**ABOUT THIS TASK:**
As soon as the line containing "# Sistem Manajemen Perumahan" appears in the material below, start returning lines exactly, and end with the line containing "- Data penghuni dan rumah".

**SOURCE RECORDS:**
=====
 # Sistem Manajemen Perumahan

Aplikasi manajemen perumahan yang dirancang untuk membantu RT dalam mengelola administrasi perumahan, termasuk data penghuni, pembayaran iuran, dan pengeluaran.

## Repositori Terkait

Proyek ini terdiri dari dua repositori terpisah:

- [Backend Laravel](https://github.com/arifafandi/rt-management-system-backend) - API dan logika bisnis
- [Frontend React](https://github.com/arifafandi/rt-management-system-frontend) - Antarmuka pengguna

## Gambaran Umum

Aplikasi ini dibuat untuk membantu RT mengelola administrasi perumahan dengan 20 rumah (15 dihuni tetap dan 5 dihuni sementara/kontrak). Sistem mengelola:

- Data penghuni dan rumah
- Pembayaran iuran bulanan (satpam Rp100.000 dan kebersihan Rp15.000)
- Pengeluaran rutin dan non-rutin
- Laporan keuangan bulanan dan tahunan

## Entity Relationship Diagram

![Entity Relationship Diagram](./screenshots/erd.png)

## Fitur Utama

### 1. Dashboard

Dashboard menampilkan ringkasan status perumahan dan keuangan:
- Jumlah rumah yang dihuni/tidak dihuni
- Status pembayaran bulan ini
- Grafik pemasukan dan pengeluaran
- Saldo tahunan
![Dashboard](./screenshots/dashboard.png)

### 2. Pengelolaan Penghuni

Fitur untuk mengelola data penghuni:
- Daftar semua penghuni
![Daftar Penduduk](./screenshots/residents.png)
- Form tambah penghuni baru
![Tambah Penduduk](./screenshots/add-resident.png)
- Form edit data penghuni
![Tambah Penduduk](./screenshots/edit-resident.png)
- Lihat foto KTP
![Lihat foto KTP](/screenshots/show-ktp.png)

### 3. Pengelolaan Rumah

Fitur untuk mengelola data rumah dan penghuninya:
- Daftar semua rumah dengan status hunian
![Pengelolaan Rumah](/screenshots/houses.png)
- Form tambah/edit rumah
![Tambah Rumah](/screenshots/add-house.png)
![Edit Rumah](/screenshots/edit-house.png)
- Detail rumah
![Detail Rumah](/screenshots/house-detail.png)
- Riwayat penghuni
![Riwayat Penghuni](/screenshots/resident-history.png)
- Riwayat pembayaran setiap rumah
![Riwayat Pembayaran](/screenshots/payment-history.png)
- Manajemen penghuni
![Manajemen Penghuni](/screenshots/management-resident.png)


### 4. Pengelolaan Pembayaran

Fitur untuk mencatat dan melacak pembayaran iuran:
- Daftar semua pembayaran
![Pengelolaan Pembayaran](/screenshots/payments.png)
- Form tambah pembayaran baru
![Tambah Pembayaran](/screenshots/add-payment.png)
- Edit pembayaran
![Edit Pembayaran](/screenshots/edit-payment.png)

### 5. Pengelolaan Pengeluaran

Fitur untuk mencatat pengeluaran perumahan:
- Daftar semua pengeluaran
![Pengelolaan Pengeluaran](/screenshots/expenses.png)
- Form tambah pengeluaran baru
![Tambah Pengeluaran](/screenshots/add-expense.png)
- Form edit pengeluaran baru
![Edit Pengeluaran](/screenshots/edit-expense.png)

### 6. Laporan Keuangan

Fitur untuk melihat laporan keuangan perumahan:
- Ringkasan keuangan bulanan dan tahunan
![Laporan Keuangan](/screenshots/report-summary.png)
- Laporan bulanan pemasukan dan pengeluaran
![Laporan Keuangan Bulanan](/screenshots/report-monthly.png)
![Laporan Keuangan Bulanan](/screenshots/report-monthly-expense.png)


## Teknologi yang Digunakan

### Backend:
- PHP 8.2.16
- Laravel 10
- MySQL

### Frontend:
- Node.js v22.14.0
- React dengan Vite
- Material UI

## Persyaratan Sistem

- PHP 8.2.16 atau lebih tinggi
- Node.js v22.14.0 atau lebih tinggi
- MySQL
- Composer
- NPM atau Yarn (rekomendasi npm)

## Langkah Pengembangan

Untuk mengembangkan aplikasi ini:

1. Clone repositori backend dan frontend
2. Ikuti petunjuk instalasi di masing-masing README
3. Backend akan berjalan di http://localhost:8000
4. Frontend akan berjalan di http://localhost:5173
=====
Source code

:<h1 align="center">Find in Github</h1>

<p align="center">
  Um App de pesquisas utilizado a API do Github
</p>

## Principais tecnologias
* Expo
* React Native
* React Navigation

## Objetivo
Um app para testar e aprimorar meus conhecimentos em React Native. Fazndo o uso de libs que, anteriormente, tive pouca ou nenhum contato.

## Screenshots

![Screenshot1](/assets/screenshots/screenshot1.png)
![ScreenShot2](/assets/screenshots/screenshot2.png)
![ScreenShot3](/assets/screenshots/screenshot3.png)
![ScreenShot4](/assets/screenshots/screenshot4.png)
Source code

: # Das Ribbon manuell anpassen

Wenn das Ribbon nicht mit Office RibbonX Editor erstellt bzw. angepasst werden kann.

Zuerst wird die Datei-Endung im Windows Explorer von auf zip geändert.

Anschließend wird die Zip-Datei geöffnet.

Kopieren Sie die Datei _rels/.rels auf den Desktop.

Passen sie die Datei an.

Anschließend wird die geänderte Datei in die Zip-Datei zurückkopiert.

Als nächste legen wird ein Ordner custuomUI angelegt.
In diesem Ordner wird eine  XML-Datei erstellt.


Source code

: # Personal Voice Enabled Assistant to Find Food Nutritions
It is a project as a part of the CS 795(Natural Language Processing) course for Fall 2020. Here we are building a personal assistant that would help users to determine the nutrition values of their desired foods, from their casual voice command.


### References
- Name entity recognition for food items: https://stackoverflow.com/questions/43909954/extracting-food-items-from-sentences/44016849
=====
**RESULT:**
 # Sistem Manajemen Perumahan

Aplikasi manajemen perumahan yang dirancang untuk membantu RT dalam mengelola administrasi perumahan, termasuk data penghuni, pembayaran iuran, dan pengeluaran.

## Repositori Terkait

Proyek ini terdiri dari dua repositori terpisah:

- [Backend Laravel](https://github.com/arifafandi/rt-management-system-backend) - API dan logika bisnis
- [Frontend React](https://github.com/arifafandi/rt-management-system-frontend) - Antarmuka pengguna

## Gambaran Umum

Aplikasi ini dibuat untuk membantu RT mengelola administrasi perumahan dengan 20 rumah (15 dihuni tetap dan 5 dihuni sementara/kontrak). Sistem mengelola:

- Data penghuni dan rumah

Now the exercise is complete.